* **WHAT YOU NEED TO DO**: Report each line of the data that includes the word "download".

* **DATA**:
****************************************

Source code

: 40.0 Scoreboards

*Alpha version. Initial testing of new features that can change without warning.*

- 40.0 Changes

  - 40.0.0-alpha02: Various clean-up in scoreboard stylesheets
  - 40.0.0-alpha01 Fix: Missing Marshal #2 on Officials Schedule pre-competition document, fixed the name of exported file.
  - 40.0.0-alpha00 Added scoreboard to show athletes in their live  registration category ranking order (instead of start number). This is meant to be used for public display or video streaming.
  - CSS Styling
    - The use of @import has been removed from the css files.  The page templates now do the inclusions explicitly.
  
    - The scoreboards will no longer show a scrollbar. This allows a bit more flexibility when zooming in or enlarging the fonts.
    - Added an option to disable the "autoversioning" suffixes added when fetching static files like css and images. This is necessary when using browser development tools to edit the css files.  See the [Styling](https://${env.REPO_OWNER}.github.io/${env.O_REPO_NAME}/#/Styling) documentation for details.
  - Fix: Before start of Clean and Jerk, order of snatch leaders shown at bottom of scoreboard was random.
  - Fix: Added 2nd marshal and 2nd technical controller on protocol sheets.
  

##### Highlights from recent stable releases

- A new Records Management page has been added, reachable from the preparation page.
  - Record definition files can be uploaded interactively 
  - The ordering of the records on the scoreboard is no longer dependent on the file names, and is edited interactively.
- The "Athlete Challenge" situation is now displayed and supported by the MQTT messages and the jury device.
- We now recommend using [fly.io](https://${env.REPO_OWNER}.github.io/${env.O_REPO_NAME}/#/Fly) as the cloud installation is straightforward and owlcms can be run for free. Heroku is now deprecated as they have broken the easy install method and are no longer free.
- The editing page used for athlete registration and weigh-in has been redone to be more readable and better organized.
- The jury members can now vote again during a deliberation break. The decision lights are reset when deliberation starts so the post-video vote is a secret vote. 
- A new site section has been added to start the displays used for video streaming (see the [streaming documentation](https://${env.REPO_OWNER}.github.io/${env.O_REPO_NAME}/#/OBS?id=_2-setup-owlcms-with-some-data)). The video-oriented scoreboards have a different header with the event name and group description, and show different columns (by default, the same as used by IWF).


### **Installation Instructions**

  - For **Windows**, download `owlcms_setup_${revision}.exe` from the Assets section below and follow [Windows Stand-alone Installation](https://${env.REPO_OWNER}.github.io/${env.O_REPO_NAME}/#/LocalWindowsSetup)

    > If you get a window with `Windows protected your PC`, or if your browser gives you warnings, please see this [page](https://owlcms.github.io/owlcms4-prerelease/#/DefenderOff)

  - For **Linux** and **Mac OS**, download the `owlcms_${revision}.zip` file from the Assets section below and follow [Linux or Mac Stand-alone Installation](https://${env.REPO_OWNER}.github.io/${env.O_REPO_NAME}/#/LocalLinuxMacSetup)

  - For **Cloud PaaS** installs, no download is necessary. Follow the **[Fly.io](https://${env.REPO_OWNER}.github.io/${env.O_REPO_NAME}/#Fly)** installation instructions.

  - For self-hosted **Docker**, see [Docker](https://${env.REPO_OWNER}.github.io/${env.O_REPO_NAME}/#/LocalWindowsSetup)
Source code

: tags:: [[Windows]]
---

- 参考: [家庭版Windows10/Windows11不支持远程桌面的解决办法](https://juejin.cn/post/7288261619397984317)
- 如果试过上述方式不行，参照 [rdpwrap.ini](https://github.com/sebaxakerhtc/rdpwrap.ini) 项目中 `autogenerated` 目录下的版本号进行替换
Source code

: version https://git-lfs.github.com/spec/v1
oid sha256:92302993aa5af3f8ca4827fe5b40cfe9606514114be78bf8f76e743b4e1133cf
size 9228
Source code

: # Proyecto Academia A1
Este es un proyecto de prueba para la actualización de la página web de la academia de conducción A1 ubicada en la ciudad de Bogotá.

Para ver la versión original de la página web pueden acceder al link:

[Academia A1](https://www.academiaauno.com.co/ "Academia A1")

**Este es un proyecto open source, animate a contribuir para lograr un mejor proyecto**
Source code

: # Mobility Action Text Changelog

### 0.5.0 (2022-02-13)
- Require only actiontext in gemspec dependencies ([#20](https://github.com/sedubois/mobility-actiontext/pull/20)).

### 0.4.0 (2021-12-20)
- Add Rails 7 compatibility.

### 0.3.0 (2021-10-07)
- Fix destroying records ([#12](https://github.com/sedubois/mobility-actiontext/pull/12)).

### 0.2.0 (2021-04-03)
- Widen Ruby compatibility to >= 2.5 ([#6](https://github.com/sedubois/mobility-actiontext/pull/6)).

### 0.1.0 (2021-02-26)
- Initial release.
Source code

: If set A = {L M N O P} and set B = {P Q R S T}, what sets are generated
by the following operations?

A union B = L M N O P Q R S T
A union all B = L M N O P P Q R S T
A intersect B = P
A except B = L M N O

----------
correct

****************************************

* **ANSWER FOR THE TASK**:
  - For **Windows**, download `owlcms_setup_${revision}.exe` from the Assets section below and follow [Windows Stand-alone Installation](https://${env.REPO_OWNER}.github.io/${env.O_REPO_NAME}/#/LocalWindowsSetup)
  - For **Linux** and **Mac OS**, download the `owlcms_${revision}.zip` file from the Assets section below and follow [Linux or Mac Stand-alone Installation](https://${env.REPO_OWNER}.github.io/${env.O_REPO_NAME}/#/LocalLinuxMacSetup)
  - For **Cloud PaaS** installs, no download is necessary. Follow the **[Fly.io](https://${env.REPO_OWNER}.github.io/${env.O_REPO_NAME}/#Fly)** installation instructions.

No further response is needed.